Diarra brachte Senegal zurecht in Front

Die von Pape Thiaw trainierten Senegalesen gaben doch etwas überraschend über weite Strecken der ersten Hälfte den Ton an, ließen den Ball geschickt in den eigenen Reihen laufen und drückten so auf den Führungstreffer. Nach einer von Thibaut Courtois abgewehrten Flanke staubte Sarr aus kurzer Distanz an die Stange ab und setzte den Nachschuss im Liegen daneben (13.). Ein Volleyschuss von Idrissa Gana Gueye fiel zu zentral aus (17.).
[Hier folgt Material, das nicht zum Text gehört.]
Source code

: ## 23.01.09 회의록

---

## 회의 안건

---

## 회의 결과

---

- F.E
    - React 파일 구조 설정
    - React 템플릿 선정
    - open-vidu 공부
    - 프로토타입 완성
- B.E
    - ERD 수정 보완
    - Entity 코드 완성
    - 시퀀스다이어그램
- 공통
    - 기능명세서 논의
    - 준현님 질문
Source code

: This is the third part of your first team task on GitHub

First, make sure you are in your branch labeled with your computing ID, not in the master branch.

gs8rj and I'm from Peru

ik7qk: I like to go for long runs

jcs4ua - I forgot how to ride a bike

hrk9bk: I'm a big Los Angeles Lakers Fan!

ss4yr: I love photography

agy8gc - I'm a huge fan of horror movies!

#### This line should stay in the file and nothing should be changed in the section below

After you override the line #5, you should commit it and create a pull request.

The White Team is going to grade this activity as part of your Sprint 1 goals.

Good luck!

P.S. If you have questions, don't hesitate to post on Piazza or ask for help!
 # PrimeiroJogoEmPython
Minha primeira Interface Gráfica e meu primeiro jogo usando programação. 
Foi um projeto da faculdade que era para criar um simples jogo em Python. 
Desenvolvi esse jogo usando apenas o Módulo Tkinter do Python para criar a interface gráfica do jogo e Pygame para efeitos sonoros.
In Minute 24 hatte Sarr wieder bei einem Stangentreffer, diesmal per Kopf nach Mane-Flanke, Pech, dafür reagierte Diarra am schnellsten und staubte ohne Mühe zum 1:0 ab. Mane verabsäumte es, nachzulegen (37.).

Die "Roten Teufel" meldeten sich erst im Finish, nachdem zuvor drei Flitzer auf den Rasen gerannt waren, auch in der Offensive. Ein Doku-Abschluss wurde gefährlich abgefälscht (43.), zudem konnte sich Tormann Mory Diaw bei einem gut angetragenen Fernschuss von Maxim de Cuyper auszeichnen (45.). Den kurzen Schwung konnten die Belgier mit dem zur Pause eingewechselten Lukaku aber nicht in die zweite Hälfte mitnehmen. Die Afrikaner machten früh vermeintlich den Sack zu, legten am Ende eines Chancen-Triplepacks nach. Einen weiten Ball von Moussa Niakhate nahm sich Sarr mit der Brust herunter und vollendete mit dem zweiten Kontakt.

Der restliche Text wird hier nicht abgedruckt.